▶ Collected data
________

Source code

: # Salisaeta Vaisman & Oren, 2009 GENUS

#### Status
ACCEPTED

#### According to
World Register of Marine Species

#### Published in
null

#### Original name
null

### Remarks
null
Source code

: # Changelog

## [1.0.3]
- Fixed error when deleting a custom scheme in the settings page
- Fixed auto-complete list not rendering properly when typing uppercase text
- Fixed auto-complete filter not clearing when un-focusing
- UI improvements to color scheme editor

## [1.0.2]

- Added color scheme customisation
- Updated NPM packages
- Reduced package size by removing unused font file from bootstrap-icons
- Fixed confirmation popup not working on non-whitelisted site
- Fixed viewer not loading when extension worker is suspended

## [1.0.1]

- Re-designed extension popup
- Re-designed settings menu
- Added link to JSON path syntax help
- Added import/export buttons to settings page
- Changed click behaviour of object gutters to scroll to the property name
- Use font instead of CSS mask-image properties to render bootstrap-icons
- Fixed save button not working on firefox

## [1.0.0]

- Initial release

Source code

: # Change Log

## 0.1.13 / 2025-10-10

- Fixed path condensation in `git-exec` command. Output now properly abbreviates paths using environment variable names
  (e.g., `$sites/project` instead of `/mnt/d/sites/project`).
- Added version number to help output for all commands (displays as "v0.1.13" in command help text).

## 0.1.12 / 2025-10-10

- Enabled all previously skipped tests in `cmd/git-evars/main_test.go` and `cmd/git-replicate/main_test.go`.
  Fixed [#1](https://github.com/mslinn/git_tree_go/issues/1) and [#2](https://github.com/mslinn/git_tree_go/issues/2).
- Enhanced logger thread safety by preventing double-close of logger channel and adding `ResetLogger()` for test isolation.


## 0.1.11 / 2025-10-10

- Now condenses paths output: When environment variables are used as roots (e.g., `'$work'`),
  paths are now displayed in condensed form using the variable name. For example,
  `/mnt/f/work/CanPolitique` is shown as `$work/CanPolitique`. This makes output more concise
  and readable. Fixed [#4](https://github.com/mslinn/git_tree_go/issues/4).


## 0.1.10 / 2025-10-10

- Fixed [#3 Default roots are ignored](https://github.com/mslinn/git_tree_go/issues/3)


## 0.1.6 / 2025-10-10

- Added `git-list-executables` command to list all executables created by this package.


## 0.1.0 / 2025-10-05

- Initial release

________

▶ Problem to work on
Please give the full set of data again exactly.

▶ Answer space
Source code

: # Salisaeta Vaisman & Oren, 2009 GENUS

#### Status
ACCEPTED

#### According to
World Register of Marine Species

#### Published in
null

#### Original name
null

### Remarks
null
Source code

: # Changelog

## [1.0.3]
- Fixed error when deleting a custom scheme in the settings page
- Fixed auto-complete list not rendering properly when typing uppercase text
- Fixed auto-complete filter not clearing when un-focusing
- UI improvements to color scheme editor

## [1.0.2]

- Added color scheme customisation
- Updated NPM packages
- Reduced package size by removing unused font file from bootstrap-icons
- Fixed confirmation popup not working on non-whitelisted site
- Fixed viewer not loading when extension worker is suspended

## [1.0.1]

- Re-designed extension popup
- Re-designed settings menu
- Added link to JSON path syntax help
- Added import/export buttons to settings page
- Changed click behaviour of object gutters to scroll to the property name
- Use font instead of CSS mask-image properties to render bootstrap-icons
- Fixed save button not working on firefox

## [1.0.0]

- Initial release

Source code

: # Change Log

## 0.1.13 / 2025-10-10

- Fixed path condensation in `git-exec` command. Output now properly abbreviates paths using environment variable names
  (e.g., `$sites/project` instead of `/mnt/d/sites/project`).
- Added version number to help output for all commands (displays as "v0.1.13" in command help text).

## 0.1.12 / 2025-10-10

- Enabled all previously skipped tests in `cmd/git-evars/main_test.go` and `cmd/git-replicate/main_test.go`.
  Fixed [#1](https://github.com/mslinn/git_tree_go/issues/1) and [#2](https://github.com/mslinn/git_tree_go/issues/2).
- Enhanced logger thread safety by preventing double-close of logger channel and adding `ResetLogger()` for test isolation.


## 0.1.11 / 2025-10-10

- Now condenses paths output: When environment variables are used as roots (e.g., `'$work'`),
  paths are now displayed in condensed form using the variable name. For example,
  `/mnt/f/work/CanPolitique` is shown as `$work/CanPolitique`. This makes output more concise
  and readable. Fixed [#4](https://github.com/mslinn/git_tree_go/issues/4).


## 0.1.10 / 2025-10-10

- Fixed [#3 Default roots are ignored](https://github.com/mslinn/git_tree_go/issues/3)


## 0.1.6 / 2025-10-10

- Added `git-list-executables` command to list all executables created by this package.


## 0.1.0 / 2025-10-05

- Initial release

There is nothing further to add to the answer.